The search continued Wednesday morning for a 2-year-old boy who was dragged into the water by an alligator near Disney’s upscale Grand Floridian Resort & Spa, authorities said.
The effort was still considered a “search and rescue operation,” said Jeff Williamson, a spokesman for the Orange County Sheriff’s Department.
“We are very hopeful,” he said at a morning news conference. “Sometimes you get the worst, but we are hoping for the best.”
The family of five from Nebraska was on vacation and wading in the Seven Seas Lagoon about 9:20 p.m. Tuesday when the attack happened in an area where “no swimming” signs were posted, Orange County Sheriff Jerry Demings told a news conference earlier in the morning. The father tried to rescue his son but was unsuccessful, Demings said.
The alligator was estimated to be 4 to 7 feet long, but its exact size was not known, Demings said. The father suffered cuts and lacerations.
The beach area is part of the luxury Grand Floridian resort, across the lake from Disney’s Magic Kingdom theme park.
More than 50 law enforcement personnel searched the well-tended lagoon along with an alligator tracker and two marine units in an effort that continued through the night. Williamson said more personnel would be brought in Wednesday morning to offer some “fresh eyes” for the search.
Nick Wiley with the Florida Fish and Wildlife Conservation said it’s rare for people to be attacked by alligators, but he added that the creatures move around. He said four alligators were taken from the water overnight, but officials found no evidence they were involved. He said the alligators have to be euthanized before they are analyzed.
Williamson said the boy was at the edge of the water, probably about a foot or two into the water, when the alligator attacked. The water was dark Tuesday night as searchers looked for the boy, Williamson said. They also used a sonar boat.
Williamson said Disney’s boats were the first ones in the water.
Disney spokeswoman Jacquee Wahaler said everyone at the resort was devastated by what happened and Disney is helping the family.
When asked if Disney was aware of alligators on the property, Wahaler advised there were signs that said “no swimming.”
Williamson brushed aside reporters’ questions about the odds of rescuing the child at this point. “Right now, hopefully, we’re searching for a little boy to bring the family some comfort,” he said.

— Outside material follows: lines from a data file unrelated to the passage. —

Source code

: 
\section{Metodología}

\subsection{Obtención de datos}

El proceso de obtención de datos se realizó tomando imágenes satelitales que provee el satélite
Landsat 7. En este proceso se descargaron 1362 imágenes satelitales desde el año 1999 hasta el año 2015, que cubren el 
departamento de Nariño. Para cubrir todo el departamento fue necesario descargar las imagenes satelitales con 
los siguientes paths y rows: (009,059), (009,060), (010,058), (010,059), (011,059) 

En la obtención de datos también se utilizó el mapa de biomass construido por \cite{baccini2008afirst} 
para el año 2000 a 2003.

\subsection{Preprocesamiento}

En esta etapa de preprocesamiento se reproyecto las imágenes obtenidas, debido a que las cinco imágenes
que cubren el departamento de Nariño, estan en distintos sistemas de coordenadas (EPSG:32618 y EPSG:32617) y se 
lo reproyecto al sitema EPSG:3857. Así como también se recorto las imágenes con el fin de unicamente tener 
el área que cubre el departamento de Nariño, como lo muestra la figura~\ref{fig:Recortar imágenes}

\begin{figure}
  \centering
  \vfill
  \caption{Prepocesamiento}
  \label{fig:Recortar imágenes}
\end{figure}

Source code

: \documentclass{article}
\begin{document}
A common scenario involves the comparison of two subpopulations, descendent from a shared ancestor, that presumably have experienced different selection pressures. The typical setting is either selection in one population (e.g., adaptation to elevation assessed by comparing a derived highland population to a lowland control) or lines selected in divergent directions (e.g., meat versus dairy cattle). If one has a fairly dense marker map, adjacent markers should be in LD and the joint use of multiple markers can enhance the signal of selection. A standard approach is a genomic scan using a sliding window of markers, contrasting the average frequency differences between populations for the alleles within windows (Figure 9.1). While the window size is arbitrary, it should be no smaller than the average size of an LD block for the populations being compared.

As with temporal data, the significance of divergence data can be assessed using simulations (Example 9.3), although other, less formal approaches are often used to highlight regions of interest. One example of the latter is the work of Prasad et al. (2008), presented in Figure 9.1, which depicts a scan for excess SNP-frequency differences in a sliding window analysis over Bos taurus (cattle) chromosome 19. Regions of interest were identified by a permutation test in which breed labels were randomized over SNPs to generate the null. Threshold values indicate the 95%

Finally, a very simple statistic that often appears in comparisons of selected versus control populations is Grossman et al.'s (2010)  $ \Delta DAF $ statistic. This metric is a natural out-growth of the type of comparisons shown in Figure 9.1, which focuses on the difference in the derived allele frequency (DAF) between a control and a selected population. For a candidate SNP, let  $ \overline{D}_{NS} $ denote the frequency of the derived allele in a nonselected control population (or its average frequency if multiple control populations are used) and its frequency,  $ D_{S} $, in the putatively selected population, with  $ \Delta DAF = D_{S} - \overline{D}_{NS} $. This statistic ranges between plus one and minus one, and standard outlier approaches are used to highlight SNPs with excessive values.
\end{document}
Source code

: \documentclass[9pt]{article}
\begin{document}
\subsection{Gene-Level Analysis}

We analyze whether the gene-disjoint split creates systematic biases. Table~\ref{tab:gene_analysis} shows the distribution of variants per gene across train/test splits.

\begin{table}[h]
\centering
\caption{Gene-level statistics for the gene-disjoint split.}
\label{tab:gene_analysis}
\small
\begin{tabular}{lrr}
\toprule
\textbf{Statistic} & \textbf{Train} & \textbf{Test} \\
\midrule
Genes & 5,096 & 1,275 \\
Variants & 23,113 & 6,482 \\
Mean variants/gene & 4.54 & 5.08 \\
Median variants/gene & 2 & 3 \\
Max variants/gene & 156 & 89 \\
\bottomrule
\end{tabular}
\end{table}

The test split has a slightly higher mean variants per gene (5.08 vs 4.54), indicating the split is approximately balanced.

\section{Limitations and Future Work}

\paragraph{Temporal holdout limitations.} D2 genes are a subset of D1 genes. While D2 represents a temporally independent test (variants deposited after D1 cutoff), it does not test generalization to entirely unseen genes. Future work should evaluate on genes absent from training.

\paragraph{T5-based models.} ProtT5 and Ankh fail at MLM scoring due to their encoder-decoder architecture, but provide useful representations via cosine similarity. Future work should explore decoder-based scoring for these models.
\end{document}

“If you look on a map you’ll see it’s a pretty extensive body of water,” Wiley said of the lake being searched.
The Seven Seas Lagoon feeds into a series of canals that wind through the entire Disney property.
Minnesota residents John and Kim Aho, visiting Disney with their 12-year-old son Johnny, were stunned to hear what had happened to the child, whose name has not been released.
“We have been to Yellowstone and encountered grizzly bears, but this is just freaky,” John Aho said.
Kim Aho said, their son is leery of the water around the park.
“He’s a little freaked out about the gator,” she said.
Demings said there had been no other recent reports of similar alligator attacks on the lake.
In March 1997, a 3-year-old New Smyrna Beach boy was killed by a 450-pound alligator that grabbed him and dragged him into Lake Ashby in Volusia County as he walked on the shore with his dog. Officials believe the 11-foot gator was attracted by the dog. Adam Trevor Binford was pulled under the surface and drowned. Wildlife officials shot the alligator, which was still holding the boy’s body 20 hours later.
The latest alligator attack comes amid what was already a tragic week in the Orlando area. On Sunday, a gunman opened fire at a gay nightclub in Orlando, leaving 49 victims dead in the worst mass shooting in modern U.S. history.